■ **EXCERPTED DATA**:
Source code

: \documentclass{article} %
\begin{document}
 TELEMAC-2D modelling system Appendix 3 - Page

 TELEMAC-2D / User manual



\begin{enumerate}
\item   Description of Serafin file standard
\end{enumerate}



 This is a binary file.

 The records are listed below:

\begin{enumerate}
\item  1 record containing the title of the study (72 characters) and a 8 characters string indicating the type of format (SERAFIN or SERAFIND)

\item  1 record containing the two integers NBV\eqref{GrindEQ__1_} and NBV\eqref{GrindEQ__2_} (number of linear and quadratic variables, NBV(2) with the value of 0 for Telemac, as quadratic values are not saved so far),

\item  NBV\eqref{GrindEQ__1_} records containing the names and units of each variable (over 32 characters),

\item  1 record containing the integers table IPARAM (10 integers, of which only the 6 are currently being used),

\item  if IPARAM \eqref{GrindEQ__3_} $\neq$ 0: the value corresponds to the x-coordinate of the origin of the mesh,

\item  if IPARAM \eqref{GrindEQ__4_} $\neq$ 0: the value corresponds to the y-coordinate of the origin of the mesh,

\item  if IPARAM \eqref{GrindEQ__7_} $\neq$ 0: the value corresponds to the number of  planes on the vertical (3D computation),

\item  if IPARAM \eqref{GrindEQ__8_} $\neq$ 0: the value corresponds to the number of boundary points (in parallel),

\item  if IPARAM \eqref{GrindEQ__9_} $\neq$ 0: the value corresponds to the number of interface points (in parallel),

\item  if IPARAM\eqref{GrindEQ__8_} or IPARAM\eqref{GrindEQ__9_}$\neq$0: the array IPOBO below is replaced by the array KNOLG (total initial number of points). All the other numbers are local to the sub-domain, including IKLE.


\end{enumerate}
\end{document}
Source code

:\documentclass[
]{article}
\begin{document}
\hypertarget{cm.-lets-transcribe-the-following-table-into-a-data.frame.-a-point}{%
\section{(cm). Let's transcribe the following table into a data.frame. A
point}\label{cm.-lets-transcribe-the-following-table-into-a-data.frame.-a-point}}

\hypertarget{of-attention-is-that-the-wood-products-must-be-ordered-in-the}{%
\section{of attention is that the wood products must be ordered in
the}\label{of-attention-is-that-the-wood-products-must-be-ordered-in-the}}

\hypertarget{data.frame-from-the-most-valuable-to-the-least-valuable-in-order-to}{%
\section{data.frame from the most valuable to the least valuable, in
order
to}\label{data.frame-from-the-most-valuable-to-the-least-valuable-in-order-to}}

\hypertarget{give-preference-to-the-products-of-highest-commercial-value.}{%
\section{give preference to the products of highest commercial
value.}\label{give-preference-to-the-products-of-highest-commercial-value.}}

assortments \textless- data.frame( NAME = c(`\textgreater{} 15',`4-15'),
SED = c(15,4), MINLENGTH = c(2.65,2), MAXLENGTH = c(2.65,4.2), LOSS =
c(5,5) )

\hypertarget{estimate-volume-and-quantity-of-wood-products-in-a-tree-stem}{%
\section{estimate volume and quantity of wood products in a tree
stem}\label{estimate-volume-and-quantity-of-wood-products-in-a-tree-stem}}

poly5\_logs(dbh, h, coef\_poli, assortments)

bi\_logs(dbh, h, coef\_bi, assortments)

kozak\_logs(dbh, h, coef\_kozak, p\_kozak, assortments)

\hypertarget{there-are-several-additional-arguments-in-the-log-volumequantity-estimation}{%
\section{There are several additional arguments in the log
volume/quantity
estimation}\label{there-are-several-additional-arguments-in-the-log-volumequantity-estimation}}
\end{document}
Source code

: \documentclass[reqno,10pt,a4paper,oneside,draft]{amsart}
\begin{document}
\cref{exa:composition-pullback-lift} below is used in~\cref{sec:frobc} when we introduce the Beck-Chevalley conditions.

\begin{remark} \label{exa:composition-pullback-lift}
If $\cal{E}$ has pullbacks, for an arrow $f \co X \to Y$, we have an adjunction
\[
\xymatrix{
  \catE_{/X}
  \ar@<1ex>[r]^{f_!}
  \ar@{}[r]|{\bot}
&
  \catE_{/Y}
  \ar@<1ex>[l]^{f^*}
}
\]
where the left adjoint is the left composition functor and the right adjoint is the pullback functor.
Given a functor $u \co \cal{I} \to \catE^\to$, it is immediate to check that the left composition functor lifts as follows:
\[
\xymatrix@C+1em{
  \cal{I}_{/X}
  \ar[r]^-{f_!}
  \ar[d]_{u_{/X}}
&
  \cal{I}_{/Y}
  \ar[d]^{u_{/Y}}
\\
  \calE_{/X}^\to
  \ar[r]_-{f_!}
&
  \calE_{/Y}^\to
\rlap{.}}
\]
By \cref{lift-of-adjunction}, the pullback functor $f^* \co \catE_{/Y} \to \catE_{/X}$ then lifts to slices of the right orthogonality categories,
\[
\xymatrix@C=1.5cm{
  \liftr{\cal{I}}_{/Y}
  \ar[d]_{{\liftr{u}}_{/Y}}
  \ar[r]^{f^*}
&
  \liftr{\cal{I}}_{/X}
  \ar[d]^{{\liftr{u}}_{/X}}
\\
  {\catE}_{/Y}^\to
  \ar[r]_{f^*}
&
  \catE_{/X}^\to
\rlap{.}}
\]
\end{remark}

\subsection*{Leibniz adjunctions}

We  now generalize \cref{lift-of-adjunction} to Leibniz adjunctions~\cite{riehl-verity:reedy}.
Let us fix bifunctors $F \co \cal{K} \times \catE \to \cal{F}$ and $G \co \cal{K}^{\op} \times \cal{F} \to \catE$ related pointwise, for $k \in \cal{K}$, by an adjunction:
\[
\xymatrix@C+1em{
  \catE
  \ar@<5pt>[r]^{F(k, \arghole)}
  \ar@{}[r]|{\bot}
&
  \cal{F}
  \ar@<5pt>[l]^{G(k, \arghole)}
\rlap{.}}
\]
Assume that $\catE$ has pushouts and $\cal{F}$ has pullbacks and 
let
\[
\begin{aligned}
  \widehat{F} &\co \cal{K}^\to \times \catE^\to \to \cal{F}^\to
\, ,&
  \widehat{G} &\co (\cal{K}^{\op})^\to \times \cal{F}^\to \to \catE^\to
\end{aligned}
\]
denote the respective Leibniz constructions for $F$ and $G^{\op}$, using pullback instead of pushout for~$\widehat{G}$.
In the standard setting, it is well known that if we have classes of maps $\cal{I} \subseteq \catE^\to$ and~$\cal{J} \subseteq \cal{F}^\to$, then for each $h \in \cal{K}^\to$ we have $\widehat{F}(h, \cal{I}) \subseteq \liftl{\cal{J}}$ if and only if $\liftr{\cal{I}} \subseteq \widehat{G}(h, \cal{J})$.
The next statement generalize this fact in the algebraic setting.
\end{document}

■ **WORK TASK**: An exact copy of the entire material is required.

■ **REPLY TO THE EXERCISE**:
Source code

: \documentclass{article} %
\begin{document}
 TELEMAC-2D modelling system Appendix 3 - Page

 TELEMAC-2D / User manual



\begin{enumerate}
\item   Description of Serafin file standard
\end{enumerate}



 This is a binary file.

 The records are listed below:

\begin{enumerate}
\item  1 record containing the title of the study (72 characters) and a 8 characters string indicating the type of format (SERAFIN or SERAFIND)

\item  1 record containing the two integers NBV\eqref{GrindEQ__1_} and NBV\eqref{GrindEQ__2_} (number of linear and quadratic variables, NBV(2) with the value of 0 for Telemac, as quadratic values are not saved so far),

\item  NBV\eqref{GrindEQ__1_} records containing the names and units of each variable (over 32 characters),

\item  1 record containing the integers table IPARAM (10 integers, of which only the 6 are currently being used),

\item  if IPARAM \eqref{GrindEQ__3_} $\neq$ 0: the value corresponds to the x-coordinate of the origin of the mesh,

\item  if IPARAM \eqref{GrindEQ__4_} $\neq$ 0: the value corresponds to the y-coordinate of the origin of the mesh,

\item  if IPARAM \eqref{GrindEQ__7_} $\neq$ 0: the value corresponds to the number of  planes on the vertical (3D computation),

\item  if IPARAM \eqref{GrindEQ__8_} $\neq$ 0: the value corresponds to the number of boundary points (in parallel),

\item  if IPARAM \eqref{GrindEQ__9_} $\neq$ 0: the value corresponds to the number of interface points (in parallel),

\item  if IPARAM\eqref{GrindEQ__8_} or IPARAM\eqref{GrindEQ__9_}$\neq$0: the array IPOBO below is replaced by the array KNOLG (total initial number of points). All the other numbers are local to the sub-domain, including IKLE.


\end{enumerate}
\end{document}
Source code

:\documentclass[
]{article}
\begin{document}
\hypertarget{cm.-lets-transcribe-the-following-table-into-a-data.frame.-a-point}{%
\section{(cm). Let's transcribe the following table into a data.frame. A
point}\label{cm.-lets-transcribe-the-following-table-into-a-data.frame.-a-point}}

\hypertarget{of-attention-is-that-the-wood-products-must-be-ordered-in-the}{%
\section{of attention is that the wood products must be ordered in
the}\label{of-attention-is-that-the-wood-products-must-be-ordered-in-the}}

\hypertarget{data.frame-from-the-most-valuable-to-the-least-valuable-in-order-to}{%
\section{data.frame from the most valuable to the least valuable, in
order
to}\label{data.frame-from-the-most-valuable-to-the-least-valuable-in-order-to}}

\hypertarget{give-preference-to-the-products-of-highest-commercial-value.}{%
\section{give preference to the products of highest commercial
value.}\label{give-preference-to-the-products-of-highest-commercial-value.}}

assortments \textless- data.frame( NAME = c(`\textgreater{} 15',`4-15'),
SED = c(15,4), MINLENGTH = c(2.65,2), MAXLENGTH = c(2.65,4.2), LOSS =
c(5,5) )

\hypertarget{estimate-volume-and-quantity-of-wood-products-in-a-tree-stem}{%
\section{estimate volume and quantity of wood products in a tree
stem}\label{estimate-volume-and-quantity-of-wood-products-in-a-tree-stem}}

poly5\_logs(dbh, h, coef\_poli, assortments)

bi\_logs(dbh, h, coef\_bi, assortments)

kozak\_logs(dbh, h, coef\_kozak, p\_kozak, assortments)

\hypertarget{there-are-several-additional-arguments-in-the-log-volumequantity-estimation}{%
\section{There are several additional arguments in the log
volume/quantity
estimation}\label{there-are-several-additional-arguments-in-the-log-volumequantity-estimation}}
\end{document}
Source code

: \documentclass[reqno,10pt,a4paper,oneside,draft]{amsart}
\begin{document}
\cref{exa:composition-pullback-lift} below is used in~\cref{sec:frobc} when we introduce the Beck-Chevalley conditions.

\begin{remark} \label{exa:composition-pullback-lift}
If $\cal{E}$ has pullbacks, for an arrow $f \co X \to Y$, we have an adjunction
\[
\xymatrix{
  \catE_{/X}
  \ar@<1ex>[r]^{f_!}
  \ar@{}[r]|{\bot}
&
  \catE_{/Y}
  \ar@<1ex>[l]^{f^*}
}
\]
where the left adjoint is the left composition functor and the right adjoint is the pullback functor.
Given a functor $u \co \cal{I} \to \catE^\to$, it is immediate to check that the left composition functor lifts as follows:
\[
\xymatrix@C+1em{
  \cal{I}_{/X}
  \ar[r]^-{f_!}
  \ar[d]_{u_{/X}}
&
  \cal{I}_{/Y}
  \ar[d]^{u_{/Y}}
\\
  \calE_{/X}^\to
  \ar[r]_-{f_!}
&
  \calE_{/Y}^\to
\rlap{.}}
\]
By \cref{lift-of-adjunction}, the pullback functor $f^* \co \catE_{/Y} \to \catE_{/X}$ then lifts to slices of the right orthogonality categories,
\[
\xymatrix@C=1.5cm{
  \liftr{\cal{I}}_{/Y}
  \ar[d]_{{\liftr{u}}_{/Y}}
  \ar[r]^{f^*}
&
  \liftr{\cal{I}}_{/X}
  \ar[d]^{{\liftr{u}}_{/X}}
\\
  {\catE}_{/Y}^\to
  \ar[r]_{f^*}
&
  \catE_{/X}^\to
\rlap{.}}
\]
\end{remark}

\subsection*{Leibniz adjunctions}

We  now generalize \cref{lift-of-adjunction} to Leibniz adjunctions~\cite{riehl-verity:reedy}.
Let us fix bifunctors $F \co \cal{K} \times \catE \to \cal{F}$ and $G \co \cal{K}^{\op} \times \cal{F} \to \catE$ related pointwise, for $k \in \cal{K}$, by an adjunction:
\[
\xymatrix@C+1em{
  \catE
  \ar@<5pt>[r]^{F(k, \arghole)}
  \ar@{}[r]|{\bot}
&
  \cal{F}
  \ar@<5pt>[l]^{G(k, \arghole)}
\rlap{.}}
\]
Assume that $\catE$ has pushouts and $\cal{F}$ has pullbacks and 
let
\[
\begin{aligned}
  \widehat{F} &\co \cal{K}^\to \times \catE^\to \to \cal{F}^\to
\, ,&
  \widehat{G} &\co (\cal{K}^{\op})^\to \times \cal{F}^\to \to \catE^\to
\end{aligned}
\]
denote the respective Leibniz constructions for $F$ and $G^{\op}$, using pullback instead of pushout for~$\widehat{G}$.
In the standard setting, it is well known that if we have classes of maps $\cal{I} \subseteq \catE^\to$ and~$\cal{J} \subseteq \cal{F}^\to$, then for each $h \in \cal{K}^\to$ we have $\widehat{F}(h, \cal{I}) \subseteq \liftl{\cal{J}}$ if and only if $\liftr{\cal{I}} \subseteq \widehat{G}(h, \cal{J})$.
The next statement generalize this fact in the algebraic setting.
\end{document}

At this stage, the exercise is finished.